Abstract. Cloud computing approach addresses how to make the right resources available to the right computation to improve scaling, resiliency and efficiency of the computation. In this paper we argue that cloud computing indeed, is a new paradigm for computation upgrading it to a higher order of artificial intelligence, and we put forward cloud automata as a new model for computation. A high-level artificial intelligence requires infusing features of the human brain into AI systems. One of the central features is that the brain learns all the time and learning is incremental. Consequently, for AI, we need to use computational models, which reflect incremental learning without stopping (sentience). These features are inherent in reflexive Turing machines, inductive Turing machines and limit Turing machines.

It is possible to distinguish several paradigms of computation, including Mainframe, PC, Network, Internet, Distributed, Grid and Cloud Computing. New computing paradigms may involve various technologies besides VLSI, such as quantum computing, biologically inspired computing, nanocomputing, optical computing, neurocomputing. Theoretical models of computing are naturally divided into three classes: sub-recursive, recursive and super-recursive algorithms and automata. To construct cloud automata, we use the mathematical theory of Oracles, which include Oracles of Turing machines as its special case. This allows developing a hierarchical approach to artificial intelligence based on Oracles with different ranks. The developed approach includes Oracle AI as a special case providing new tools for exploration of artificial intelligence in general and Oracle artificial intelligence. Discussing named-set approach and Oracle-based evolution of computations, we describe an implementation of a high-performance edge cloud using hierarchical name-oriented networking and Oracle-based orchestration. We demonstrate how cloud automata provide means for improving resiliency, scalability and efficiency of computations. A control overlay allows microservice network provisioning, monitoring and reconfiguration to address fluctuations in their behavior.

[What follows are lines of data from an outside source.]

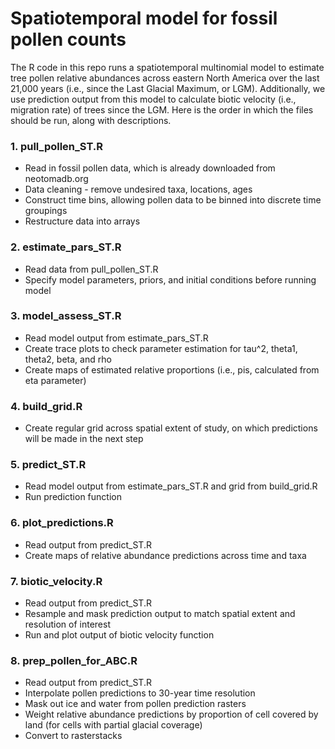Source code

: # Spatiotemporal model for fossil pollen counts
The R code in this repo runs a spatiotemporal multinomial model to estimate tree pollen relative abundances across eastern North America over the last 21,000 years (i.e., since the Last Glacial Maximum, or LGM). Additionally, we use prediction output from this model to calculate biotic velocity (i.e., migration rate) of trees since the LGM. Here is the order in which the files should be run, along with descriptions.

### 1. pull_pollen_ST.R
* Read in fossil pollen data, which is already downloaded from neotomadb.org
* Data cleaning - remove undesired taxa, locations, ages
* Construct time bins, allowing pollen data to be binned into discrete time groupings
* Restructure data into arrays

### 2. estimate_pars_ST.R
* Read data from pull_pollen_ST.R
* Specify model parameters, priors, and initial conditions before running model

### 3. model_assess_ST.R
* Read model output from estimate_pars_ST.R
* Create trace plots to check parameter estimation for tau^2, theta1, theta2, beta, and rho
* Create maps of estimated relative proportions (i.e., pis, calculated from eta parameter)

### 4. build_grid.R
* Create regular grid across spatial extent of study, on which predictions will be made in the next step

### 5. predict_ST.R
* Read model output from estimate_pars_ST.R and grid from build_grid.R
* Run prediction function

### 6. plot_predictions.R
* Read output from predict_ST.R
* Create maps of relative abundance predictions across time and taxa

### 7. biotic_velocity.R
* Read output from predict_ST.R
* Resample and mask prediction output to match spatial extent and resolution of interest
* Run and plot output of biotic velocity function

### 8. prep_pollen_for_ABC.R
* Read output from predict_ST.R
* Interpolate pollen predictions to 30-year time resolution
* Mask out ice and water from pollen prediction rasters
* Weight relative abundance predictions by proportion of cell covered by land (for cells with partial glacial coverage)
* Convert to rasterstacks
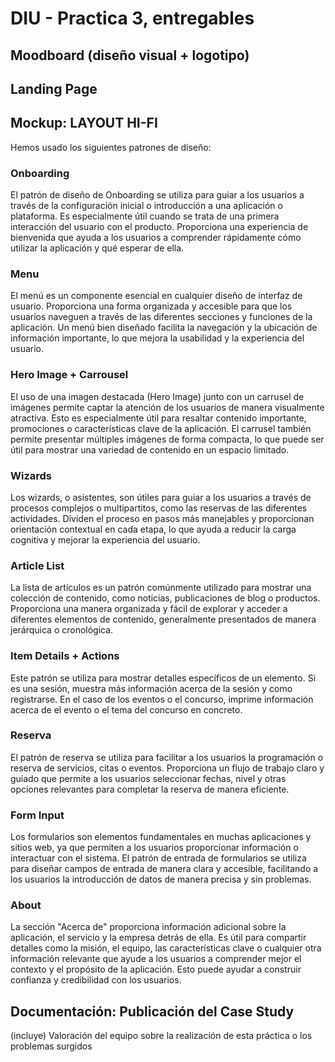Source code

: # DIU - Practica 3, entregables

## Moodboard (diseño visual + logotipo)   


## Landing Page


## Mockup: LAYOUT HI-FI

Hemos usado los siguientes patrones de diseño:

### Onboarding
El patrón de diseño de Onboarding se utiliza para guiar a los usuarios a través de la configuración inicial o introducción a una aplicación o plataforma. Es especialmente útil cuando se trata de una primera interacción del usuario con el producto. Proporciona una experiencia de bienvenida que ayuda a los usuarios a comprender rápidamente cómo utilizar la aplicación y qué esperar de ella.

### Menu
El menú es un componente esencial en cualquier diseño de interfaz de usuario. Proporciona una forma organizada y accesible para que los usuarios naveguen a través de las diferentes secciones y funciones de la aplicación. Un menú bien diseñado facilita la navegación y la ubicación de información importante, lo que mejora la usabilidad y la experiencia del usuario.

### Hero Image + Carrousel
El uso de una imagen destacada (Hero Image) junto con un carrusel de imágenes permite captar la atención de los usuarios de manera visualmente atractiva. Esto es especialmente útil para resaltar contenido importante, promociones o características clave de la aplicación. El carrusel también permite presentar múltiples imágenes de forma compacta, lo que puede ser útil para mostrar una variedad de contenido en un espacio limitado.

### Wizards
Los wizards, o asistentes, son útiles para guiar a los usuarios a través de procesos complejos o multipartitos, como las reservas de las diferentes actividades. Dividen el proceso en pasos más manejables y proporcionan orientación contextual en cada etapa, lo que ayuda a reducir la carga cognitiva y mejorar la experiencia del usuario.

### Article List
La lista de artículos es un patrón comúnmente utilizado para mostrar una colección de contenido, como noticias, publicaciones de blog o productos. Proporciona una manera organizada y fácil de explorar y acceder a diferentes elementos de contenido, generalmente presentados de manera jerárquica o cronológica.

### Item Details + Actions
Este patrón se utiliza para mostrar detalles específicos de un elemento. Si es una sesión, muestra más información acerca de la sesión y como registrarse. En el caso de los eventos o el concurso, imprime información acerca de el evento o
el tema del concurso en concreto.

### Reserva
El patrón de reserva se utiliza para facilitar a los usuarios la programación o reserva de servicios, citas o eventos. Proporciona un flujo de trabajo claro y guiado que permite a los usuarios seleccionar fechas, nivel y otras opciones relevantes para completar la reserva de manera eficiente.

### Form Input
Los formularios son elementos fundamentales en muchas aplicaciones y sitios web, ya que permiten a los usuarios proporcionar información o interactuar con el sistema. El patrón de entrada de formularios se utiliza para diseñar campos de entrada de manera clara y accesible, facilitando a los usuarios la introducción de datos de manera precisa y sin problemas.

### About
La sección "Acerca de" proporciona información adicional sobre la aplicación, el servicio y la empresa detrás de ella. Es útil para compartir detalles como la misión, el equipo, las características clave o cualquier otra información relevante que ayude a los usuarios a comprender mejor el contexto y el propósito de la aplicación. Esto puede ayudar a construir confianza y credibilidad con los usuarios.

## Documentación: Publicación del Case Study


(incluye) Valoración del equipo sobre la realización de esta práctica o los problemas surgidos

SESSION D – MORCOM (Wednesday, 2019 06 05) Skype presentations


Hector Zenil, Algorithmic Dynamics Lab, Unit of Computational Medicine, Center for Molecular Medicine, Karolinska Institutet, Stockholm, Sweden,
Title: The Need for Unconventional Computing: How Algorithmic Information Dynamics Demystifies Traditional Machine and Deep Learning”

Abstract. In this talk I will explain how current approaches of machine, and deep learning based on traditional statistics and information theory fail to capture fundamental properties of our world and are ill-equipped to deal with high-level functions such as inference, abstraction, and understanding, they are fragile and can easily be deceived. In contrast, we will explore recent attempts to combine symbolic and differentiable computation in a form of unconventional hybrid computation that is more powerful and may eventually display and grasp these higher level elements of human intelligence. In particular, I will introduce the field of Algorithmic Information Dynamics and that of Algorithmic Machine Intelligence based on the theories of computability and algorithmic probability, and how these approaches promise to shed light on the weaknesses of current AI and how to attempt to circumvent some of their limitations.



Vincent C. Muller, Technical University of Eindhoven (TU/e) The Netherlands, University of Leeds and Alan Turing Institute, London, UK.

Title: ”Morphological Computation and the Discussion About Whether Computation involves Meaningful Symbols”

Abstract. The discussion about morphological computation and about whether computation involves meaningful symbols, rather than merely syntactic operations, have been going on for some time now. My rather conservative position has been to say that computation is essentially syntactic algorithmic processing (as the Church-Turing thesis suggested) done by humans with machines. But there are other very fruitful and plausible notions of computing. The question is what kind of question is this? Do we expect a discovery to find out the truth, or can we slice the world in several plausible ways? Is this the same question as realism and anti-realism about computing?